Ouvrage : Les utopies, Eric LETONTURIER

H. G. Wells estime que « la sociologie consiste à fabriquer des utopies ». Cette citation peut être assez choquante pour la sociologie actuelle, car elle ne prend pas en compte tout l’appareil méthodologique de la discipline méthodologique, permettant une objectivation des faits étudiés.

Les socialistes utopistes (Fourier, Cabet, Owen, St Simon) sont considérés comme des « grands-pères » de la sociologie. Simon écrit un ouvrage où il propose une constitution fondée de savants. Fourier a proposé les fameux phalanstères (les ancêtres des coopératives, on vivait en communauté et on y travaillait). Cabet propose une utopie qui s’appelle Icarie, démocratie absolue om l’inégalité n’existe pas.
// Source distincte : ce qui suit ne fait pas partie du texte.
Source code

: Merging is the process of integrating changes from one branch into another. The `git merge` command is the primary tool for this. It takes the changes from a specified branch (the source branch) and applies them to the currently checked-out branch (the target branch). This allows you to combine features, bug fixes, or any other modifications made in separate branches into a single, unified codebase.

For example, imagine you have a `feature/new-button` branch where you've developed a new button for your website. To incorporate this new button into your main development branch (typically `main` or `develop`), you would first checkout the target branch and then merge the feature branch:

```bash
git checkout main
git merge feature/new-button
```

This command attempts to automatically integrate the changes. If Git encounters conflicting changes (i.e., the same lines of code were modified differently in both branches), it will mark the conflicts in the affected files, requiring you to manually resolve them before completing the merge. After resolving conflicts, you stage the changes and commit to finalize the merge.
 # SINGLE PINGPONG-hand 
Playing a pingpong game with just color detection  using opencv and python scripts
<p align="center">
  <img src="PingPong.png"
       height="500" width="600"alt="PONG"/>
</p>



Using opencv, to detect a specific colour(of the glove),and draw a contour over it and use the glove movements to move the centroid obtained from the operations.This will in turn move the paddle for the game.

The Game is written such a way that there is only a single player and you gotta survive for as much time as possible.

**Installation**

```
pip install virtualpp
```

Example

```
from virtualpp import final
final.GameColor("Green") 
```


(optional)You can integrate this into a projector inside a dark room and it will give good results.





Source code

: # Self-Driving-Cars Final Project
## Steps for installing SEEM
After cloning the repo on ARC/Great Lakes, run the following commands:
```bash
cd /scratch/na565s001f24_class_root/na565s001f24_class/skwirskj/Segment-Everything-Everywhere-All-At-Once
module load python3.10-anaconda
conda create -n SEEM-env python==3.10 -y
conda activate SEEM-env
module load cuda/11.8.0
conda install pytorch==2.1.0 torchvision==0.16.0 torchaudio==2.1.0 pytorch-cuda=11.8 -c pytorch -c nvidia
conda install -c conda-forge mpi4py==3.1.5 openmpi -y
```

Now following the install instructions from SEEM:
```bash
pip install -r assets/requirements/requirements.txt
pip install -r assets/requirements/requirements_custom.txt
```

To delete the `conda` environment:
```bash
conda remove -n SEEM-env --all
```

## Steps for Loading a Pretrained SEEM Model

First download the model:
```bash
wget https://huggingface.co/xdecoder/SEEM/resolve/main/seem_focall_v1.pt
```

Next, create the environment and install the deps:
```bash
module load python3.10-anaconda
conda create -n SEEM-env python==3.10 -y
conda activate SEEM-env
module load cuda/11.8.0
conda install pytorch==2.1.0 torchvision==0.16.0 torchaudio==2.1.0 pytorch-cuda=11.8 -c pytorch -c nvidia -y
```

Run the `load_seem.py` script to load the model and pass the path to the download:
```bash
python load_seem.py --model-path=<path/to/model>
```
Owen, philanthrope industriel, imagine une société qu’il appelle « new harmony » dans laquelle il défend l’idée d’un partage total du capital et du travail entre ouvriers et patrons.

Ces auteurs et leurs productions ont donné lieu à des réalisations : ces beaux projets ne sont pas juste théoriques mais ont donné lieu à des réalisations. Cabet est par exemple parti aux USA où il a fondu une communauté icarienne.

L’utopie n’est donc pas que littérature, mais qu’elle a donné lieu à des réalisations authentiques qui ont malheureusement au fil du temps échoué.

Gabriel Tarde était à son époque un sociologue très reconnu et a écrit deux utopies. La première est l’utopie des « Géants chauves » : il s’agit d’une fiction qui vise à critiquer une théorie à l’époque très dominante et à la mode soutenue par l’italien Lombroso, affirmant que le criminel nait en tant que tel, et qu’il suffit de regarder la forme du crâne pour trouver les indicateurs de criminalité. Tarde défend l’idée qu’il y a des raisons et contextes sociaux qui vont expliquer que certains individus soient amenés à la criminalité : on ne nait pas criminel, mais on le devient, la déviance est donc un construit social. Avec son utopie, il cherche à diffuser plus largement ses idées à travers un roman, ce qui était difficile sous une forme purement théorique.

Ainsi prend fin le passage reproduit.